It seems as though most every place that isn’t actually Silicon Valley lays some claim to being the next Silicon Valley. Fair enough: Tech companies are the future, and it doesn’t seem to be getting any harder to raise money to run new ones. Venture capital firms passed out more money at the beginning of this year than they have at any time since 2001, according to data released Thursday morning by investment researcher CB Insights. The CB data show that companies raised just under $10 billion in 880 separate deals over the first three months of this year.

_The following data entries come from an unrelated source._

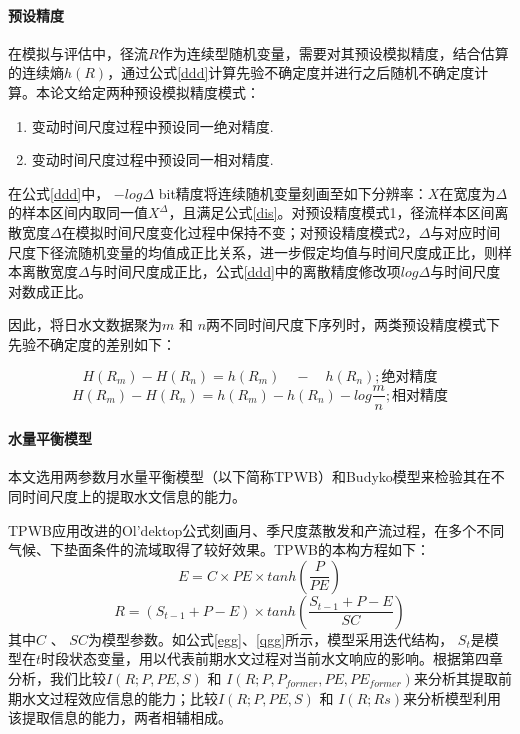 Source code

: \paragraph{预设精度}

在模拟与评估中，径流$R$作为连续型随机变量，需要对其预设模拟精度，结合估算的连续熵$h(R)$，通过公式\ref{ddd}计算先验不确定度并进行之后随机不确定度计算。本论文给定两种预设模拟精度模式：
\begin{enumerate}
\item 变动时间尺度过程中预设同一绝对精度.
\item 变动时间尺度过程中预设同一相对精度.
\end{enumerate}

在公式\ref{ddd}中， $-log\Delta$ bit精度将连续随机变量刻画至如下分辨率：$X$在宽度为$\Delta$的样本区间内取同一值$X^\Delta$，且满足公式\ref{dis}。对预设精度模式1，径流样本区间离散宽度$\Delta$在模拟时间尺度变化过程中保持不变；对预设精度模式2，$\Delta$与对应时间尺度下径流随机变量的均值成正比关系，进一步假定均值与时间尺度成正比，则样本离散宽度$\Delta$与时间尺度成正比，公式\ref{ddd}中的离散精度修改项$log \Delta$与时间尺度对数成正比。

因此，将日水文数据聚为$m$ 和 $n$两不同时间尺度下序列时，两类预设精度模式下先验不确定度的差别如下：

\begin{equation}
\label{cquantization}
H(R_m)-H(R_n)=h(R_m)\quad-\quad h(R_n) ;\text{绝对精度}
\end{equation}
\begin{equation}
\label{rquantization}
H(R_m)-H(R_n)=h(R_m)-h(R_n)-log\frac{m}{n} ;\text{相对精度} 
\end{equation}  

\paragraph{水量平衡模型}  
 
本文选用两参数月水量平衡模型\cite{xiong1999two}（以下简称TPWB）和Budyko模型来检验其在不同时间尺度上的提取水文信息的能力。

TPWB应用改进的Ol'dektop公式\cite{jobson1982evaporation}刻画月、季尺度蒸散发和产流过程，在多个不同气候、下垫面条件的流域取得了较好效果。TPWB的本构方程如下：
 \begin{equation}
 \label{egg}
E=C\times PE \times tanh(\frac{P}{PE})
 \end{equation}
 \begin{equation}
 \label{qgg}
R=(S_{t-1}+P-E)\times tanh(\frac{S_{t-1}+P-E}{SC})
\end{equation}
其中$C$ 、 $SC$为模型参数。如公式\ref{egg}、\ref{qgg}所示，模型采用迭代结构， $S_t$是模型在$t$时段状态变量，用以代表前期水文过程对当前水文响应的影响。根据第四章分析，我们比较$I(R;P,PE,S)$ 和 $I(R;P,P_{former},PE,PE_{former})$来分析其提取前期水文过程效应信息的能力；比较$I(R;P,PE,S)$ 和 $I(R;Rs)$来分析模型利用该提取信息的能力，两者相辅相成。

But that doesn’t mean a thousand silicon cities are blooming. California actually gained a greater share of total venture funding during the past year, both in terms of deals made and money raised. (Sorry, Silicon Prairie.) Here’s the breakdown:
Zero venture funding went to nine states: Alabama, Alaska, Idaho, Maine, Mississippi, Montana, North Dakota, and West Virginia. Only 15 states accounted for more than 1 percent of California’s $5.7 billion total. And even being in California isn’t enough. Los Angeles’s Silicon Beach isn’t gaining much traction as it tries to lure companies away from the Bay Area:
Silicon Valley’s dominance is less pronounced in areas such as health care and clean tech than in Internet deals, but the Valley is the clear leader in every venture field. The dynamic at play here is that the region’s success is self-perpetuating, as described here and here. It’s nice for Chattanooga or Cleveland to imagine being the next Silicon Valley, but by this measure, at least, none of the up-and-comers is threatening to overtake the original.